Selain BRI, kini beberapa bank besar, terutama bank-bank BUMN lainnya mulai melirik segmen bisnis tersebut. Terlebih, bunga yang ditawarkan kian murah dengan program Kredit Usaha Rakyat (KUR) yang kebanyakan disalurkan oleh bank-bank BUMN. Saat ini, bunga KUR bahkan hanya 7 persen.
Hal ini tentu sedikit banyak menggerus pangsa pasar kredit BUKU 1 dan 2.
Sentimen lain, menurut Lana, sedikit banyak dipengaruhi oleh kehadiran perusahaan teknologi berbasis layanan keuangan (financial technology/fintech) yang bisnisnya menyasar segmen menengah dan kecil, selayaknya kelompok BUKU 1 dan 2.
"Mungkin saja ada pengaruhnya juga. Meski rasanya, pinjaman dari
fintech belum mencapai ribuan triliunan, tetapi rasanya sudah mencapai ratusan miliar seperti kinerja BUKU 1 dan 2. Apalagi segmennya sama," jelasnya.

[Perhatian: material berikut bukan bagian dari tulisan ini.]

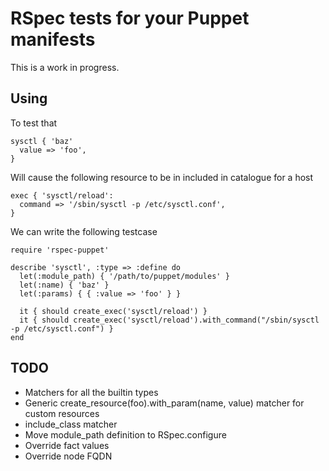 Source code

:# RSpec tests for your Puppet manifests

This is a work in progress.

## Using
To test that

    sysctl { 'baz'
      value => 'foo',
    }

Will cause the following resource to be in included in catalogue for a host

    exec { 'sysctl/reload':
      command => '/sbin/sysctl -p /etc/sysctl.conf',
    }

We can write the following testcase

    require 'rspec-puppet'

    describe 'sysctl', :type => :define do
      let(:module_path) { '/path/to/puppet/modules' }
      let(:name) { 'baz' }
      let(:params) { { :value => 'foo' } }

      it { should create_exec('sysctl/reload') }
      it { should create_exec('sysctl/reload').with_command("/sbin/sysctl -p /etc/sysctl.conf") }
    end

## TODO

 * Matchers for all the builtin types
 * Generic create_resource(foo).with_param(name, value) matcher for custom
   resources
 * include_class matcher
 * Move module_path definition to RSpec.configure
 * Override fact values
 * Override node FQDN
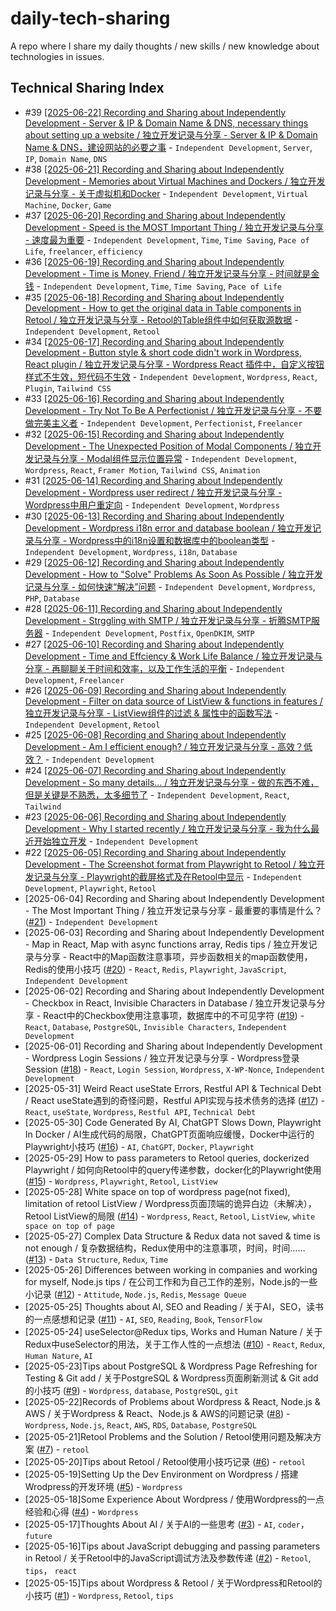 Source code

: # daily-tech-sharing
A repo where I share my daily thoughts / new skills / new knowledge about technologies in issues.

## Technical Sharing Index
* #39 [[2025-06-22] Recording and Sharing about Independently Development - Server & IP & Domain Name & DNS, necessary things about setting up a website / 独立开发记录与分享 - Server & IP & Domain Name & DNS，建设网站的必要之事](https://github.com/baddif/daily-tech-sharing/issues/39) - `Independent Development`, `Server`, `IP`, `Domain Name`, `DNS`
* #38 [[2025-06-21] Recording and Sharing about Independently Development - Memories about Virtual Machines and Dockers / 独立开发记录与分享 - 关于虚拟机和Docker](https://github.com/baddif/daily-tech-sharing/issues/38) - `Independent Development`, `Virtual Machine`, `Docker`, `Game`
* #37 [[2025-06-20] Recording and Sharing about Independently Development - Speed is the MOST Important Thing / 独立开发记录与分享 - 速度最为重要](https://github.com/baddif/daily-tech-sharing/issues/37) - `Independent Development`, `Time`, `Time Saving`, `Pace of Life`, `freelancer`, `efficiency`
* #36 [[2025-06-19] Recording and Sharing about Independently Development - Time is Money, Friend / 独立开发记录与分享 - 时间就是金钱](https://github.com/baddif/daily-tech-sharing/issues/36) - `Independent Development`, `Time`, `Time Saving`, `Pace of Life`
* #35 [[2025-06-18] Recording and Sharing about Independently Development - How to get the original data in Table components in Retool / 独立开发记录与分享 - Retool的Table组件中如何获取源数据](https://github.com/baddif/daily-tech-sharing/issues/35) - `Independent Development`, `Retool`
* #34 [[2025-06-17] Recording and Sharing about Independently Development - Button style & short code didn't work in Wordpress, React plugin / 独立开发记录与分享 - Wordpress React 插件中，自定义按钮样式不生效，短代码不生效](https://github.com/baddif/daily-tech-sharing/issues/34) - `Independent Development`, `Wordpress`, `React`, `Plugin`, `Tailwind CSS`
* #33 [[2025-06-16] Recording and Sharing about Independently Development - Try Not To Be A Perfectionist / 独立开发记录与分享 - 不要做完美主义者](https://github.com/baddif/daily-tech-sharing/issues/33) - `Independent Development`, `Perfectionist`, `Freelancer`
* #32 [[2025-06-15] Recording and Sharing about Independently Development - The Unexpected Position of Modal Components / 独立开发记录与分享 - Modal组件显示位置异常](https://github.com/baddif/daily-tech-sharing/issues/32) - `Independent Development`, `Wordpress`, `React`, `Framer Motion`, `Tailwind CSS`, `Animation`
* #31 [[2025-06-14] Recording and Sharing about Independently Development - Wordpress user redirect / 独立开发记录与分享 - Wordpress中用户重定向](https://github.com/baddif/daily-tech-sharing/issues/31) - `Independent Development`, `Wordpress`
* #30 [[2025-06-13] Recording and Sharing about Independently Development - Wordpress i18n error and database boolean / 独立开发记录与分享 - Wordpress中的i18n设置和数据库中的boolean类型](https://github.com/baddif/daily-tech-sharing/issues/30) - `Independent Development`, `Wordpress`, `i18n`, `Database`
* #29 [[2025-06-12] Recording and Sharing about Independently Development - How to "Solve" Problems As Soon As Possible / 独立开发记录与分享 - 如何快速“解决”问题](https://github.com/baddif/daily-tech-sharing/issues/29) - `Independent Development`, `Wordpress`, `PHP`, `Database`
* #28 [[2025-06-11] Recording and Sharing about Independently Development - Strggling with SMTP / 独立开发记录与分享 - 折腾SMTP服务器](https://github.com/baddif/daily-tech-sharing/issues/28) - `Independent Development`, `Postfix`, `OpenDKIM`, `SMTP`
* #27 [[2025-06-10] Recording and Sharing about Independently Development - Time and Effciency & Work Life Balance / 独立开发记录与分享 - 再聊聊关于时间和效率，以及工作生活的平衡](https://github.com/baddif/daily-tech-sharing/issues/27) - `Independent Development`, `Freelancer`
* #26 [[2025-06-09] Recording and Sharing about Independently Development - Filter on data source of ListView & functions in features / 独立开发记录与分享 - ListView组件的过滤 & 属性中的函数写法](https://github.com/baddif/daily-tech-sharing/issues/26) - `Independent Development`, `Retool`
* #25 [[2025-06-08] Recording and Sharing about Independently Development - Am I efficient enough? / 独立开发记录与分享 - 高效？低效？](https://github.com/baddif/daily-tech-sharing/issues/25) - `Independent Development`
* #24 [[2025-06-07] Recording and Sharing about Independently Development - So many details... / 独立开发记录与分享 - 做的东西不难，但是关键是不熟悉，太多细节了](https://github.com/baddif/daily-tech-sharing/issues/24) - `Independent Development`, `React`, `Tailwind`
* #23 [[2025-06-06] Recording and Sharing about Independently Development - Why I started recently / 独立开发记录与分享 - 我为什么最近开始独立开发](https://github.com/baddif/daily-tech-sharing/issues/23) - `Independent Development`
* #22 [[2025-06-05] Recording and Sharing about Independently Development - The Screenshot format from Playwright to Retool / 独立开发记录与分享 - Playwright的截屏格式及在Retool中显示](https://github.com/baddif/daily-tech-sharing/issues/22) - `Independent Development`, `Playwright`, `Retool`
* [2025-06-04] Recording and Sharing about Independently Development - The Most Important Thing / 独立开发记录与分享 - 最重要的事情是什么？ ([#21](https://github.com/baddif/daily-tech-sharing/issues/21)) - `Independent Development`
* [2025-06-03] Recording and Sharing about Independently Development - Map in React, Map with async functions array, Redis tips / 独立开发记录与分享 - React中的Map函数注意事项，异步函数相关的map函数使用，Redis的使用小技巧 ([#20](https://github.com/baddif/daily-tech-sharing/issues/20)) - `React`, `Redis`, `Playwright`, `JavaScript`, `Independent Development`
* [2025-06-02] Recording and Sharing about Independently Development - Checkbox in React, Invisible Characters in Database / 独立开发记录与分享 - React中的Checkbox使用注意事项，数据库中的不可见字符 ([#19](https://github.com/baddif/daily-tech-sharing/issues/19)) - `React`, `Database`, `PostgreSQL`, `Invisible Characters`, `Independent Development`
* [2025-06-01] Recording and Sharing about Independently Development - Wordpress Login Sessions / 独立开发记录与分享 - Wordpress登录Session ([#18](https://github.com/baddif/daily-tech-sharing/issues/18)) - `React`, `Login Session`, `Wordpress`, `X-WP-Nonce`, `Independent Development`
* [2025-05-31] Weird React useState Errors,  Restful API & Technical Debt / React useState遇到的奇怪问题，Restful API实现与技术债务的选择 ([#17](https://github.com/baddif/daily-tech-sharing/issues/17)) - `React`, `useState`, `Wordpress`, `Restful API`, `Technical Debt`
* [2025-05-30] Code Generated By AI, ChatGPT Slows Down, Playwright In Docker / AI生成代码的局限，ChatGPT页面响应缓慢，Docker中运行的Playwright小技巧 ([#16](https://github.com/baddif/daily-tech-sharing/issues/16)) - `AI`, `ChatGPT`, `Docker`, `Playwright`
* [2025-05-29] How to pass parameters to Retool queries, dockerized Playwright / 如何向Retool中的query传递参数，docker化的Playwright使用 ([#15](https://github.com/baddif/daily-tech-sharing/issues/15)) - `Wordpress`, `Playwright`, `Retool`, `ListView`
* [2025-05-28] White space on top of wordpress page(not fixed), limitation of retool ListView / Wordpress页面顶端的诡异白边（未解决），Retool ListView的局限 ([#14](https://github.com/baddif/daily-tech-sharing/issues/14)) - `Wordpress`, `React`, `Retool`, `ListView`, `white space on top of page`
* [2025-05-27] Complex Data Structure & Redux data not saved & time is not enough / 复杂数据结构，Redux使用中的注意事项，时间，时间…… ([#13](https://github.com/baddif/daily-tech-sharing/issues/13)) - `Data Structure`, `Redux`, `Time`
* [2025-05-26] Differences between working in companies and working for myself, Node.js tips / 在公司工作和为自己工作的差别，Node.js的一些小记录 ([#12](https://github.com/baddif/daily-tech-sharing/issues/12)) - `Attitude`, `Node.js`, `Redis`, `Message Queue`
* [2025-05-25] Thoughts about AI, SEO and Reading / 关于AI，SEO，读书的一点感想和记录 ([#11](https://github.com/baddif/daily-tech-sharing/issues/11)) - `AI`, `SEO`, `Reading`, `Book`, `TensorFlow`
* [2025-05-24] useSelector@Redux tips, Works and Human Nature / 关于Redux中useSelector的用法，关于工作人性的一点想法 ([#10](https://github.com/baddif/daily-tech-sharing/issues/10)) - `React`, `Redux`, `Human Nature`, `AI`
* [2025-05-23]Tips about PostgreSQL & Wordpress Page Refreshing for Testing & Git add / 关于PostgreSQL & Wordpress页面刷新测试 & Git add 的小技巧 ([#9](https://github.com/baddif/daily-tech-sharing/issues/9)) - `Wordpress`, `database`, `PostgreSQL`, `git`
* [2025-05-22]Records of Problems about Wordpress & React, Node.js & AWS / 关于Wordpress & React、Node.js & AWS的问题记录 ([#8](https://github.com/baddif/daily-tech-sharing/issues/8)) - `Wordpress`, `Node.js`, `React`, `AWS`, `RDS`, `Database`, `PostgreSQL`
* [2025-05-21]Retool Problems and the Solution / Retool使用问题及解决方案 ([#7](https://github.com/baddif/daily-tech-sharing/issues/7)) - `retool`
* [2025-05-20]Tips about Retool / Retool使用小技巧记录 ([#6](https://github.com/baddif/daily-tech-sharing/issues/6)) - `retool`
* [2025-05-19]Setting Up the Dev Environment on Wordpress / 搭建Wrodpress的开发环境 ([#5](https://github.com/baddif/daily-tech-sharing/issues/5)) - `Wordpress`
* [2025-05-18]Some Experience About Wordpress / 使用Wordpress的一点经验和心得 ([#4](https://github.com/baddif/daily-tech-sharing/issues/4)) - `Wordpress`
* [2025-05-17]Thoughts About AI / 关于AI的一些思考 ([#3](https://github.com/baddif/daily-tech-sharing/issues/3)) - `AI`, `coder`， `future`
* [2025-05-16]Tips about JavaScript debugging and passing parameters in Retool / 关于Retool中的JavaScript调试方法及参数传递 ([#2](https://github.com/baddif/daily-tech-sharing/issues/2)) - `Retool`, `tips`， `react`
* [2025-05-15]Tips about Wordpress & Retool / 关于Wordpress和Retool的小技巧 ([#1](https://github.com/baddif/daily-tech-sharing/issues/1)) - `Wordpress`, `Retool`, `tips`

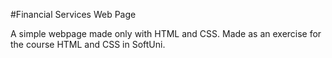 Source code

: #Financial Services Web Page

A simple webpage made only with HTML and CSS. Made as an exercise for the course HTML and CSS in SoftUni.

Ekonom dari Universitas Indonesia (UI) Telisa Aulia Falianty menilai bahwa melorotnya penyaluran kredit BUKU 1 dan 2 terjadi karena sulit bersaing dengan BUKU 3 dan 4, khususnya bank BUMN yang mendapat keuntungan dari penugasan pemerintah.
"Bisa dilihat, penyaluran kredit sindikasi infrastruktur dan Kredit Usaha Rakyat (KUR) itu yang mengambil peran adalah BUKU 4, bahkan para bank BUMN, sehingga tak heran porsi kredit BUKU 1 dan 2 kian menurun," katanya.
Sedangkan BUKU 1 dan 2 masih tetap setia memainkan perannya sebagai bank penyalur kredit konsumtif dan usaha produksi rendah yang terjebak pada perlambatan ekonomi. Walhasil, terjadi jarak
(gap) yang besar antara jumlah penyaluran kredit antara BUKU 1, 2, 3, dan 4.
Faktor lain, sambung Telisa, karena adanya ketidakpastian ekonomi yang membuat kebanyakan masyarakat, baik nasabah individu hingga korporasi yang lebih memilih mengambil kredit dari BUKU 3 dan 4. Pasalnya, tingkat kepercayaan di tengah ketidakpastian ekonomi sedikit banyak mempengaruhi psikologis nasabah.
Senada dengan Lana, Telisa juga melihat ada sentimen dari kehadiran
fintech yang berdampak pada tergerusnya pangsa pasar kredit BUKU 1 dan 2.
"Karena terkadang biaya dari fintech lebih murah, administrasinya lebih cepat, produk bervariasi, teknologi lebih canggih sehingga lebih memudahkan calon debitur. Hal-hal itu yang membuat fintech jadi dilirik dibandingkan BUKU 1 dan 2," terangnya.
Dengan faktor-faktor itu, kedua ekonom sepakat bahwa memperkuat permodalan melalui merger dan akuisisi menjadi solusi utama bagi BUKU 1 dan 2 agar bisnisnya tetap moncer ke depannya dan bisa bersaing dengan BUKU 3 dan 4.